Освоение человеком бескрайних южноамериканских равнин (льяносов) началось, в сущности, с момента открытия нового континента. Чтобы облегчить сообщение между побережьем и Гайаной (то есть бассейном Ориноко), на берегах степных рек тут и там стали строить города. Путнику, едущему по степи, изредка попадаются одинокие хижины, сплетенные из тростника, скрепленного ремнями, и покрытые воловьими шкурами; они обычно разбросаны в нескольких сутках езды одна от другой. Бесчисленные табуны одичавших буйволов, лошадей и мулов беспорядочно носятся по степям (их поголовье во время моего путешествия доходило до полутора миллионов). Бурное размножение этих животных из Старого Света в высшей степени достойно удивления, если учесть, какие труднейшие испытания выпадают им в здешних краях.
Когда под вертикальными лучами нещадно палящего солнца иссыхает, обугливается и превращается в прах травяной покров, в окаменевшей земле открываются глубокие трещины, как после мощного землетрясения. Когда опускаются до земли сталкивающиеся и кружащиеся воздушные потоки, борьба которых завершается рождением новых вихрей, равнина являет собой своеобразное зрелище. В наэлектризованном стержне этих вихрей, как в водяном смерче, высоко в воздух поднимается песок и образует целые облака, скользящие вдоль земли в виде воронки, обращенной острием книзу. Небо как будто опускается низко на землю, тускло освещая ее «соломенным» светом. Горизонт неожиданно приближается. Густая горячая пыль, носящаяся в замутненном воздухе, усиливает ощущение нестерпимого зноя. Восточный ветер, придя с раскаленных земель, вместо желанной прохлады приносит с собой потоки обжигающего воздуха.
Постепенно исчезают редкие лужи, кое-где сохранившиеся под сенью пожелтевших веерообразных пальм. Крокодилы и земляные змеи зарываются в сухую глину и засыпают, подобно тому как это делают животные в большую стужу на Крайнем Севере. Повсюду засуха предвещает смерть, повсюду мучимого жаждой путника преследуют обманчивые видения волнующейся водной глади. Иногда, бывает, невысоко над землей в зыбком мареве появляются столь же призрачные ряды пальм — эти картины возникают вследствие преломления света в неодинаково нагретых и, следовательно, неодинаково плотных воздушных слоях. Окутанные темными облаками пыли, в страхе от нестерпимого голода и острейшей жажды, лошади и буйволы стадами проносятся туда и сюда, одни уныло мычат, другие тянут шею по ветру в надежде учуять малейшую влагу в воздухе —• может быть, поблизости где-нибудь чудом уцелела хоть небольшая лужица.
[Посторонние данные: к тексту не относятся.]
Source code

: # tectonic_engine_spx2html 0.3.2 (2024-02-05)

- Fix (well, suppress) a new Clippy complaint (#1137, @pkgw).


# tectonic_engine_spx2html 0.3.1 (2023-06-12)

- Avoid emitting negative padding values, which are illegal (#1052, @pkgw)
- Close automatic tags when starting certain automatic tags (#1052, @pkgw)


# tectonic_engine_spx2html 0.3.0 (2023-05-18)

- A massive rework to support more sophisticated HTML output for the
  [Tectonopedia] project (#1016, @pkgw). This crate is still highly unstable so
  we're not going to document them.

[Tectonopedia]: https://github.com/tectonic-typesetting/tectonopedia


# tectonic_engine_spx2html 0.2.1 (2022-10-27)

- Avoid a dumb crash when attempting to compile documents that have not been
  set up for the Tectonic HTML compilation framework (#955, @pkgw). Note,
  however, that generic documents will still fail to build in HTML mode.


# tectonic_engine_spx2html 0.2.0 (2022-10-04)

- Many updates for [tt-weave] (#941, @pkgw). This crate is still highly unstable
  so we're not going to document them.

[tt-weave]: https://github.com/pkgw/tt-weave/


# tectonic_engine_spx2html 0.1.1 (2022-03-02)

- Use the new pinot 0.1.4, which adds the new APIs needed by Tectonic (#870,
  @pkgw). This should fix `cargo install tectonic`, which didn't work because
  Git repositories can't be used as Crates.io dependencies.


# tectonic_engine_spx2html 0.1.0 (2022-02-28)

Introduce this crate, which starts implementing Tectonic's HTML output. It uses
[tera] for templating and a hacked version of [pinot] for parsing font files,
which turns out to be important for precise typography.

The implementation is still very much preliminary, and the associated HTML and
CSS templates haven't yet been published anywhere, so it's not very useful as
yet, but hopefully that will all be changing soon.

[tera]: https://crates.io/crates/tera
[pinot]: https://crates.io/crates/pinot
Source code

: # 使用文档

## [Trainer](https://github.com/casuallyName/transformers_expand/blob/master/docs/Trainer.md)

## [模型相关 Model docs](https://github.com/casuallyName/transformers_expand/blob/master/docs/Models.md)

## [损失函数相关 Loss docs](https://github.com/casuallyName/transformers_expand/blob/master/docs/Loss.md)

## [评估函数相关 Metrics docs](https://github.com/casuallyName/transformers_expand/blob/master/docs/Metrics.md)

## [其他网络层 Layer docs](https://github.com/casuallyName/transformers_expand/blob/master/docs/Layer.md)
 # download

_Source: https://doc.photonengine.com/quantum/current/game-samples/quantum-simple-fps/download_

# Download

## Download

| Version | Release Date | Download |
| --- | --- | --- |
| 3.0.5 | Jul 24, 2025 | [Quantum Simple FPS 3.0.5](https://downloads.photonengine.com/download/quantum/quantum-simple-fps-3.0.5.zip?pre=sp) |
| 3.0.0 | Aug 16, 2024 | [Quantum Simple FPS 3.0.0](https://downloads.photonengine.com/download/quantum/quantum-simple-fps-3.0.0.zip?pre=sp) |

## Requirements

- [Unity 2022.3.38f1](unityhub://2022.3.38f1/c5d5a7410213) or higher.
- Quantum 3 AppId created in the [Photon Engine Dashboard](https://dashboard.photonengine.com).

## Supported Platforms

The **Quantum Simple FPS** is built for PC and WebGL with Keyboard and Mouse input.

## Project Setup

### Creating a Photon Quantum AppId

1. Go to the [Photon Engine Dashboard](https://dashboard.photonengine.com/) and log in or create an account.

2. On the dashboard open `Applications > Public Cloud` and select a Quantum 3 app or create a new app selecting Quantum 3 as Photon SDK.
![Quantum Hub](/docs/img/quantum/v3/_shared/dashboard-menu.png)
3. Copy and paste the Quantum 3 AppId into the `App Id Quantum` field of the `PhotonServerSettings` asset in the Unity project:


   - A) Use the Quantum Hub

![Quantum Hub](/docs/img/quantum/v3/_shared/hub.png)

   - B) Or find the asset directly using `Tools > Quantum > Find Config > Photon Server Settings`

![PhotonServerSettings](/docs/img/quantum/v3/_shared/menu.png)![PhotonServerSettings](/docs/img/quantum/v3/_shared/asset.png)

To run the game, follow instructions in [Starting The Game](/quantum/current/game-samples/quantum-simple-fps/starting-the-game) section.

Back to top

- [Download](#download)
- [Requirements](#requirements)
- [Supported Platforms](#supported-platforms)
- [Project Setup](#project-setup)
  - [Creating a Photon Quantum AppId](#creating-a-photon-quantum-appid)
Мулы в поисках воды более сдержанны и более изобретательны. Они знают, например, что шарообразное и ребристое растение — дынный кактус — под своей колючей оболочкой скрывает сердцевину, богатую влагой. Передним копытом мул сбивает набок колючки и потом только отваживается приблизить к кактусу морду и выпить прохладный сок. Однако этот живой источник не так уж безобиден: повсюду видишь хромающих животных, у которых в копытах застряли кактусовые колючки.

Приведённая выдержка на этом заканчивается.